The function `ifdiag' applies rules 4, 5, and 6 of Section 2 to a diagonal matrix in hat format. Thus, to step through the long example in Section 2, enter A = diag([-1 -2 0 -3]), G = newhat(A), and G = ifdiag(G). The last of these commands will carry out the first step of the computation, which amounts to the operation G = rcop(G,1,1,4,3) determined by rule 4. Since the matrix is no longer diagonal, the next few steps are accomplished by G = algo(G) until the next diagonal matrix is reached. Using the up arrow key, enter another G = ifdiag(G) to accomplish the next step, then repeat G = algo(G) until another diagonal matrix is reached, and so forth. (If you want to see just the evolution of the 4x4 matrix as it is shown in Section 4, replace G = ifdiag(G) with G = ifdiag(G); unhat(G) and G = algo(G) with G = algo(G); unhat(G).)

If, by mistake, you apply `ifdiag' to a matrix that is not diagonal, nothing will be done, and a message will be displayed stating that the matrix must be diagonal. If you apply `ifdiag' to a strongly diagonal matrix, nothing will be done and a message will be displayed stating that the matrix is strongly diagonal.

When ifdiag is used to supplement the function `algo' of Chapter 2---that is, to implement all rules 1-3, 1'-3', and 4-6 of Section 2---the resulting algorithm suffices to find a strongly diagonal matrix equivalent to any given matrix.
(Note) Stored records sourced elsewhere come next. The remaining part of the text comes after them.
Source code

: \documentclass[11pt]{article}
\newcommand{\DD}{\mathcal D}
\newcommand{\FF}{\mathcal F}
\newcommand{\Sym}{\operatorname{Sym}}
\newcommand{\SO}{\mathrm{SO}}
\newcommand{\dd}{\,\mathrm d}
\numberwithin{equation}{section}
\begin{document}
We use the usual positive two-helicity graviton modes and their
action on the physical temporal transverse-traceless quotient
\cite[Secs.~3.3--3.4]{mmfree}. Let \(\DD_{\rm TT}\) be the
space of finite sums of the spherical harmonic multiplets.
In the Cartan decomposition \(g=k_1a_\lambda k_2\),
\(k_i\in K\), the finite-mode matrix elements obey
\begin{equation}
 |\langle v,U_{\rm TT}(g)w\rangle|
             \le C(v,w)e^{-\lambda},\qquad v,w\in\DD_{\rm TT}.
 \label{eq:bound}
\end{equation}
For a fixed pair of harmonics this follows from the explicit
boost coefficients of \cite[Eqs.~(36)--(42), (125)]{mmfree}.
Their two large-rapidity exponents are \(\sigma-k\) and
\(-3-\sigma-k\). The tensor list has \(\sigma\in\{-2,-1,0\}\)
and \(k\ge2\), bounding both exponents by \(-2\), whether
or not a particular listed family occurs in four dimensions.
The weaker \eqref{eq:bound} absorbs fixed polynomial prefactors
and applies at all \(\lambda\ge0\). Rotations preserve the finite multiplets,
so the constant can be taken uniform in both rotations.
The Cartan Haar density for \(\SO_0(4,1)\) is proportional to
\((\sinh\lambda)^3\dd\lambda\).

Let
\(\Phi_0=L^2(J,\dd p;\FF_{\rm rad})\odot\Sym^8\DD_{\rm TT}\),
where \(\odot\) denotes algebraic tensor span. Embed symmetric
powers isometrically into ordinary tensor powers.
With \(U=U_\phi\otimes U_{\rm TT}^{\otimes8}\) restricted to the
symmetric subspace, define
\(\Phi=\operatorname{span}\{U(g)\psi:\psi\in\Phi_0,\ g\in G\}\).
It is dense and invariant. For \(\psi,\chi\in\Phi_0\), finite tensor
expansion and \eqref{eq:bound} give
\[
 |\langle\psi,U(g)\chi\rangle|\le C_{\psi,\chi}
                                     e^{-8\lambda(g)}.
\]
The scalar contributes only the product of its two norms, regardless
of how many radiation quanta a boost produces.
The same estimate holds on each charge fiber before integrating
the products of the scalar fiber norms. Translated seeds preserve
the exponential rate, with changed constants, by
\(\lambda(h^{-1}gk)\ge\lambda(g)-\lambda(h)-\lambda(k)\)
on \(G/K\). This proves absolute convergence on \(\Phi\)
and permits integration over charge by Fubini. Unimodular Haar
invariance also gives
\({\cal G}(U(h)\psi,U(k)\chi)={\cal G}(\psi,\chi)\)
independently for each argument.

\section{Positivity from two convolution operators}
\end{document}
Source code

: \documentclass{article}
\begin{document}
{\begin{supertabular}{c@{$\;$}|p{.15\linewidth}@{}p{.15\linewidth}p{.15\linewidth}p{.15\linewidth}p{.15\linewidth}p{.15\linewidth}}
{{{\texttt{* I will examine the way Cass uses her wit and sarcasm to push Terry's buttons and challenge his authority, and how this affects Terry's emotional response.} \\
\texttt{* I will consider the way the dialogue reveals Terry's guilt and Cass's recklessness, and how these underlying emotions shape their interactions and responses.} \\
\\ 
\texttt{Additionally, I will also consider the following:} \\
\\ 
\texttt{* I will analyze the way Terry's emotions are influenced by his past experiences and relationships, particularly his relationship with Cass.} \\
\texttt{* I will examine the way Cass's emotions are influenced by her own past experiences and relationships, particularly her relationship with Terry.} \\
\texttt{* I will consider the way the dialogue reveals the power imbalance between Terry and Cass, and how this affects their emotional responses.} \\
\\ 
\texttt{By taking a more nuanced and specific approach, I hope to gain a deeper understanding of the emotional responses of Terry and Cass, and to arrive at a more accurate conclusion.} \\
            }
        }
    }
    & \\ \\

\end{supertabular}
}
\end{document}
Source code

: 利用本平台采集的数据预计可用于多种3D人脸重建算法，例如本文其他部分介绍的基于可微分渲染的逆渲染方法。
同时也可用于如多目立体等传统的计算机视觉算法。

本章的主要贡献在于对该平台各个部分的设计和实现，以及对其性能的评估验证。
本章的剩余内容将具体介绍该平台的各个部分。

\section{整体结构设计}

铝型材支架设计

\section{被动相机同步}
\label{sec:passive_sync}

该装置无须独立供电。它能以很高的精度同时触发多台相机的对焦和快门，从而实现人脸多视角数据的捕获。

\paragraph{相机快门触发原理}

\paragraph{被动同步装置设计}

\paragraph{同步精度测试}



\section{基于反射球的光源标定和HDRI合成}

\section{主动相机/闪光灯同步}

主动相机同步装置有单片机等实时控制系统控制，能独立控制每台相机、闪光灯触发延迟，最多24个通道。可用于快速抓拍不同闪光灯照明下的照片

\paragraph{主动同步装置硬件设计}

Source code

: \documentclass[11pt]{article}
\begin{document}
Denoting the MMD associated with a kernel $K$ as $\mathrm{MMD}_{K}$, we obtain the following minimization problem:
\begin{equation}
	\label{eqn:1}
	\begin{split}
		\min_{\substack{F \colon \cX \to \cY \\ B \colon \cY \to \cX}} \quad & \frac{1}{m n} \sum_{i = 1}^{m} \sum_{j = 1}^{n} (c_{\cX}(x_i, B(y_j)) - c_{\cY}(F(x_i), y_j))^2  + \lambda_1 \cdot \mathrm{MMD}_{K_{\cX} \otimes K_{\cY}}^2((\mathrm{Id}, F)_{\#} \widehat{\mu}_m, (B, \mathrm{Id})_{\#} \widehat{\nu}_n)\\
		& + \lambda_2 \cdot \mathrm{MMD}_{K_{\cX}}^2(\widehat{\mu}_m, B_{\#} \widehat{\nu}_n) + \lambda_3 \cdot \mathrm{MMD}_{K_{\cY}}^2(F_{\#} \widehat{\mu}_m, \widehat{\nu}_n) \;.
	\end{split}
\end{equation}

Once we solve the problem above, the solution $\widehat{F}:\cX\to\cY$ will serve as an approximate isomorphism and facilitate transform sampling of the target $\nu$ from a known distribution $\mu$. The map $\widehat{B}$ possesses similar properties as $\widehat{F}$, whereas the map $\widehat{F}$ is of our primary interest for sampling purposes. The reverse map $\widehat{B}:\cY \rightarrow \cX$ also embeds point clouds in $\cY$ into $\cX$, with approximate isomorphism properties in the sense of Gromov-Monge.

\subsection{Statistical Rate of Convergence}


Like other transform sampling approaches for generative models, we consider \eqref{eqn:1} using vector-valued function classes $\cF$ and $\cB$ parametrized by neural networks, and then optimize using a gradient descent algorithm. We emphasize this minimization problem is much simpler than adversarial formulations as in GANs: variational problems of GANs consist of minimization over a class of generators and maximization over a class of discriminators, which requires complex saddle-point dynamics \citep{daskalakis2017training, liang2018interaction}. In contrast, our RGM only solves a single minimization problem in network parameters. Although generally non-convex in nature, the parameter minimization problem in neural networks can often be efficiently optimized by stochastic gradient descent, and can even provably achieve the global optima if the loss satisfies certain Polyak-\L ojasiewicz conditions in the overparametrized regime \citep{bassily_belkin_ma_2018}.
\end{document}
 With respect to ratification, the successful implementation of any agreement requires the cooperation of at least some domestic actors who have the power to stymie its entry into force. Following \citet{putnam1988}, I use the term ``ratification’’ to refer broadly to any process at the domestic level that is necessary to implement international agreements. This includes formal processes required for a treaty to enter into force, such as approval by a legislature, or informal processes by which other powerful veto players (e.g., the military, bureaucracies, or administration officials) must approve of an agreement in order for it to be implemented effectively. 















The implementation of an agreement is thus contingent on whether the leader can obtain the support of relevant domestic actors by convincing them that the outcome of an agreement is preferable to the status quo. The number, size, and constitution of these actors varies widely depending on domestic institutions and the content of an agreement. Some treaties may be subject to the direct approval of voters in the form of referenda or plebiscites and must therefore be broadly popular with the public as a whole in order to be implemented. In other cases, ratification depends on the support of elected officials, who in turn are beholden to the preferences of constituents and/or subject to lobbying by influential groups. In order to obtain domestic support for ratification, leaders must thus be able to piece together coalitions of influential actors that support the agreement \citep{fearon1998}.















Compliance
The procedure is to enter the given matrix A, then enter G = newhat(A), and repeatedly enter G = algo(G) (using the up arrow key, of course). Whenever algo produces a diagonal matrix, use G = ifdiag(G). Eventually, the result of `ifdiag' will be a message stating that the matrix is now strongly diagonal. The command [D,M,N] = unhat(G) then produces unimodular matrices M and N such that MAN is the unique strongly diagonal matrix D equivalent to A.

To convince yourself that this algorithm must eventually terminate (that is, must reach a strongly diagonal matrix) you might try to find relatively small matrices with relatively small entries for which many steps are executed before the algorithm terminates.